> [Problem to work on] Repeat all of the data word for word so that only the pictures are missing from the copy.
"""
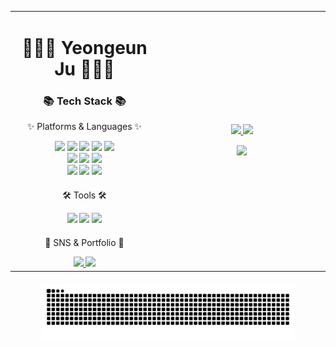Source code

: <table width="100%">
  <tr>
    <td width="47%" valign="top">
      <div align="center">
        <h1>👩🏻‍💻 Yeongeun Ju 👩🏻‍💻</h1>
        <h3>📚 Tech Stack 📚</h3>
        <p>✨ Platforms & Languages ✨</p>
        <div>
          <img src="https://img.shields.io/badge/Python-3776AB?style=flat&logo=Python&logoColor=white" />
          <img src="https://img.shields.io/badge/Java-007396?style=flat&logo=Conda-Forge&logoColor=white" />
          <img src="https://img.shields.io/badge/HTML5-E34F26?style=flat&logo=HTML5&logoColor=white" />
          <img src="https://img.shields.io/badge/CSS3-1572B6?style=flat&logo=CSS3&logoColor=white" />
          <img src="https://img.shields.io/badge/JavaScript-F7DF1E?style=flat&logo=JavaScript&logoColor=white" /><br>
          <img src="https://img.shields.io/badge/node.js-339933?style=flat&logo=Node.js&logoColor=white">
          <img src="https://img.shields.io/badge/express-000000?style=flat&logo=express&logoColor=white">
          <img src="https://img.shields.io/badge/Prisma-2D3748?style=flat&logo=Prisma&logoColor=white"><br>
          <img src="https://img.shields.io/badge/MySQL-4479A1?style=flat&logo=MySQL&logoColor=white" />
          <img src="https://img.shields.io/badge/MariaDB-003545?style=flat&logo=MariaDB&logoColor=white" />
          <img src="https://img.shields.io/badge/PostgreSQL-4169E1?style=flat&logo=PostgreSQL&logoColor=white">
        </div>
      </div>
      <div align="center" style="margin-top: 20px;">
        <p>🛠 Tools 🛠</p>
        <img src="https://img.shields.io/badge/Eclipse%20IDE-2C2255?style=flat&logo=EclipseIDE&logoColor=white" />
        <img src="https://img.shields.io/badge/Visual%20Studio%20Code-007ACC?style=flat&logo=VisualStudioCode&logoColor=white" />
        <img src="https://img.shields.io/badge/GitHub-181717?style=flat&logo=GitHub&logoColor=white" />
      </div>
      <div align="center" style="margin-top: 20px;">
        <p>🎨 SNS & Portfolio 🎨</p>
        <a href="https://jju-int-p.tistory.com/">
          <img src="https://img.shields.io/badge/Blog-FF9800?style=flat&logo=Blogger&logoColor=white" />
        </a>
        <a href="mailto:juye981203@naver.com">
          <img src="https://img.shields.io/badge/Mail-30B980?style=flat&logo=Gmail&logoColor=white" />
        </a>
      </div>
    </td>
    <td width="53%" valign="center">
      <div align="center">
        <a href="https://github.com/anuraghazra/github-readme-stats">
          <img src="https://github-readme-stats.vercel.app/api/top-langs/?username=juyeongeun&layout=donut&show_icons=true&theme=vue" width="49%"/>
        </a>    
        <a href="https://github.com/anuraghazra/github-readme-stats">
          <img src="https://github-readme-stats.vercel.app/api?username=juyeongeun&show_icons=true&theme=vue&count_private=true&hide=stars,commits,prs,issues,contribs" width="49%" />
        </a>
      </div>
      <div align="center" style="margin-top: 15px;">
        <a href="https://solved.ac/profile/juyeongeun" target="_blank">
          <img src="http://mazassumnida.wtf/api/v2/generate_badge?boj=juyeongeun" width="60%">
        </a>
      </div>
    </td>
  </tr>
</table>
<div align="center" style="margin-top: 20px;">
  <img src="https://github.com/juyeongeun/juyeongeun/blob/output/github-snake.svg" width="80%">
</div>

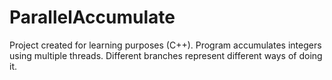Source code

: # ParallelAccumulate
Project created for learning purposes (C++). Program accumulates integers using multiple threads. Different branches represent different ways of doing it.
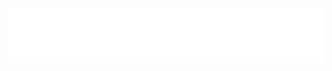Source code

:  
<html>
<script src="jshtml.js"></script>

<h3 style="background-color:#fff; color:#fff; -webkit-touch-callout: none;     -webkit-user-select: none;  -moz-user-select: none;  -ms-user-select: none;user-select: none; padding:33px 20px;1px20px margin-top:-120;">____________________________________</h3>

<h3 style="background-color: #fff; color:#fff; padding:33px 20px; -webkit-touch-callout: none;     -webkit-user-select: none;  -moz-user-select: none;  -ms-user-select: none;user-select: none; margin-top:-110px;">______________________________________</h1>


</html>
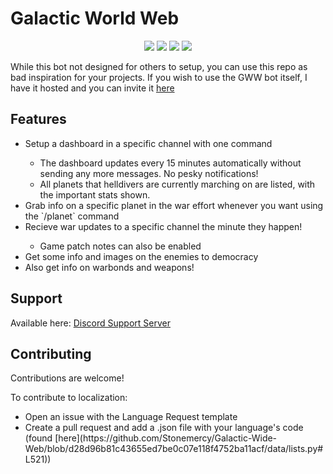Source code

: # Galactic World Web
<p align="center">
    <a href="https://github.com/Stonemercy/Galactic-Wide-Web/commits/main"><img src="https://img.shields.io/github/last-commit/Stonemercy/Galactic-Wide-Web"></a>
    <a href="https://github.com/Stonemercy/Galactic-Wide-Web"><img src="https://img.shields.io/github/languages/code-size/Stonemercy/Galactic-Wide-Web"></a>
    <a href="https://github.com/psf/black"><img src="https://img.shields.io/badge/code%20style-black-000000.svg"></a>
	<a href="https://ko-fi.com/Z8Z6WR2CS"><img src="https://ko-fi.com/img/githubbutton_sm.svg"></a>
</p>

While this bot not designed for others to setup, you can use this repo as bad inspiration for your projects.
If you wish to use the GWW bot itself, I have it hosted and you can invite it [here](https://discord.com/channels/1212722266392109088/1212736310947741768/1212739169336434768)

## Features
<ul>
	<li>Setup a dashboard in a specific channel with one command</li>
	<ul>
		<li>The dashboard updates every 15 minutes automatically without sending any more messages. No pesky notifications!</li>
		<li>All planets that helldivers are currently marching on are listed, with the important stats shown.</li>
	</ul>
	<li>Grab info on a specific planet in the war effort whenever you want using the `/planet` command</li>
	<li>Recieve war updates to a specific channel the minute they happen!</li>
	<ul>
		<li>Game patch notes can also be enabled</li>
	</ul>
	<li>Get some info and images on the enemies to democracy</li>
	<li>Also get info on warbonds and weapons!</li>
</ul>


## Support
Available here: [Discord Support Server](https://discord.gg/Z8Ae5H5DjZ)


## Contributing
Contributions are welcome!

To contribute to localization:
<ul>
	<li>Open an issue with the Language Request template</li>
	<li>Create a pull request and add a .json file with your language's code (found [here](https://github.com/Stonemercy/Galactic-Wide-Web/blob/d28d96b81c43655ed7be0c07e118f4752ba11acf/data/lists.py#L521))</li>
</ul>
"""
> [Written solution]
Source code

: <table width="100%">
  <tr>
    <td width="47%" valign="top">
      <div align="center">
        <h1>👩🏻‍💻 Yeongeun Ju 👩🏻‍💻</h1>
        <h3>📚 Tech Stack 📚</h3>
        <p>✨ Platforms & Languages ✨</p>
        <div>
          <img src="https://img.shields.io/badge/Python-3776AB?style=flat&logo=Python&logoColor=white" />
          <img src="https://img.shields.io/badge/Java-007396?style=flat&logo=Conda-Forge&logoColor=white" />
          <img src="https://img.shields.io/badge/HTML5-E34F26?style=flat&logo=HTML5&logoColor=white" />
          <img src="https://img.shields.io/badge/CSS3-1572B6?style=flat&logo=CSS3&logoColor=white" />
          <img src="https://img.shields.io/badge/JavaScript-F7DF1E?style=flat&logo=JavaScript&logoColor=white" /><br>
          <img src="https://img.shields.io/badge/node.js-339933?style=flat&logo=Node.js&logoColor=white">
          <img src="https://img.shields.io/badge/express-000000?style=flat&logo=express&logoColor=white">
          <img src="https://img.shields.io/badge/Prisma-2D3748?style=flat&logo=Prisma&logoColor=white"><br>
          <img src="https://img.shields.io/badge/MySQL-4479A1?style=flat&logo=MySQL&logoColor=white" />
          <img src="https://img.shields.io/badge/MariaDB-003545?style=flat&logo=MariaDB&logoColor=white" />
          <img src="https://img.shields.io/badge/PostgreSQL-4169E1?style=flat&logo=PostgreSQL&logoColor=white">
        </div>
      </div>
      <div align="center" style="margin-top: 20px;">
        <p>🛠 Tools 🛠</p>
        <img src="https://img.shields.io/badge/Eclipse%20IDE-2C2255?style=flat&logo=EclipseIDE&logoColor=white" />
        <img src="https://img.shields.io/badge/Visual%20Studio%20Code-007ACC?style=flat&logo=VisualStudioCode&logoColor=white" />
        <img src="https://img.shields.io/badge/GitHub-181717?style=flat&logo=GitHub&logoColor=white" />
      </div>
      <div align="center" style="margin-top: 20px;">
        <p>🎨 SNS & Portfolio 🎨</p>
        <a href="https://jju-int-p.tistory.com/">
          <img src="https://img.shields.io/badge/Blog-FF9800?style=flat&logo=Blogger&logoColor=white" />
        </a>
        <a href="mailto:juye981203@naver.com">
          <img src="https://img.shields.io/badge/Mail-30B980?style=flat&logo=Gmail&logoColor=white" />
        </a>
      </div>
    </td>
    <td width="53%" valign="center">
      <div align="center">
        <a href="https://github.com/anuraghazra/github-readme-stats">
          <img src="https://github-readme-stats.vercel.app/api/top-langs/?username=juyeongeun&layout=donut&show_icons=true&theme=vue" width="49%"/>
        </a>    
        <a href="https://github.com/anuraghazra/github-readme-stats">
          <img src="https://github-readme-stats.vercel.app/api?username=juyeongeun&show_icons=true&theme=vue&count_private=true&hide=stars,commits,prs,issues,contribs" width="49%" />
        </a>
      </div>
      <div align="center" style="margin-top: 15px;">
        <a href="https://solved.ac/profile/juyeongeun" target="_blank">
          <img src="http://mazassumnida.wtf/api/v2/generate_badge?boj=juyeongeun" width="60%">
        </a>
      </div>
    </td>
  </tr>
</table>
<div align="center" style="margin-top: 20px;">
  <img src="https://github.com/juyeongeun/juyeongeun/blob/output/github-snake.svg" width="80%">
</div>

Source code

: # ParallelAccumulate
Project created for learning purposes (C++). Program accumulates integers using multiple threads. Different branches represent different ways of doing it.
Source code

:  
<html>
<script src="jshtml.js"></script>

<h3 style="background-color:#fff; color:#fff; -webkit-touch-callout: none;     -webkit-user-select: none;  -moz-user-select: none;  -ms-user-select: none;user-select: none; padding:33px 20px;1px20px margin-top:-120;">____________________________________</h3>

<h3 style="background-color: #fff; color:#fff; padding:33px 20px; -webkit-touch-callout: none;     -webkit-user-select: none;  -moz-user-select: none;  -ms-user-select: none;user-select: none; margin-top:-110px;">______________________________________</h1>


</html>
Source code

: # Galactic World Web
<p align="center">
    <a href="https://github.com/Stonemercy/Galactic-Wide-Web/commits/main"><img src="https://img.shields.io/github/last-commit/Stonemercy/Galactic-Wide-Web"></a>
    <a href="https://github.com/Stonemercy/Galactic-Wide-Web"><img src="https://img.shields.io/github/languages/code-size/Stonemercy/Galactic-Wide-Web"></a>
    <a href="https://github.com/psf/black"><img src="https://img.shields.io/badge/code%20style-black-000000.svg"></a>
	<a href="https://ko-fi.com/Z8Z6WR2CS"><img src="https://ko-fi.com/img/githubbutton_sm.svg"></a>
</p>

While this bot not designed for others to setup, you can use this repo as bad inspiration for your projects.
If you wish to use the GWW bot itself, I have it hosted and you can invite it [here](https://discord.com/channels/1212722266392109088/1212736310947741768/1212739169336434768)

## Features
<ul>
	<li>Setup a dashboard in a specific channel with one command</li>
	<ul>
		<li>The dashboard updates every 15 minutes automatically without sending any more messages. No pesky notifications!</li>
		<li>All planets that helldivers are currently marching on are listed, with the important stats shown.</li>
	</ul>
	<li>Grab info on a specific planet in the war effort whenever you want using the `/planet` command</li>
	<li>Recieve war updates to a specific channel the minute they happen!</li>
	<ul>
		<li>Game patch notes can also be enabled</li>
	</ul>
	<li>Get some info and images on the enemies to democracy</li>
	<li>Also get info on warbonds and weapons!</li>
</ul>


## Support
Available here: [Discord Support Server](https://discord.gg/Z8Ae5H5DjZ)


## Contributing
Contributions are welcome!

To contribute to localization:
<ul>
	<li>Open an issue with the Language Request template</li>
	<li>Create a pull request and add a .json file with your language's code (found [here](https://github.com/Stonemercy/Galactic-Wide-Web/blob/d28d96b81c43655ed7be0c07e118f4752ba11acf/data/lists.py#L521))</li>
</ul>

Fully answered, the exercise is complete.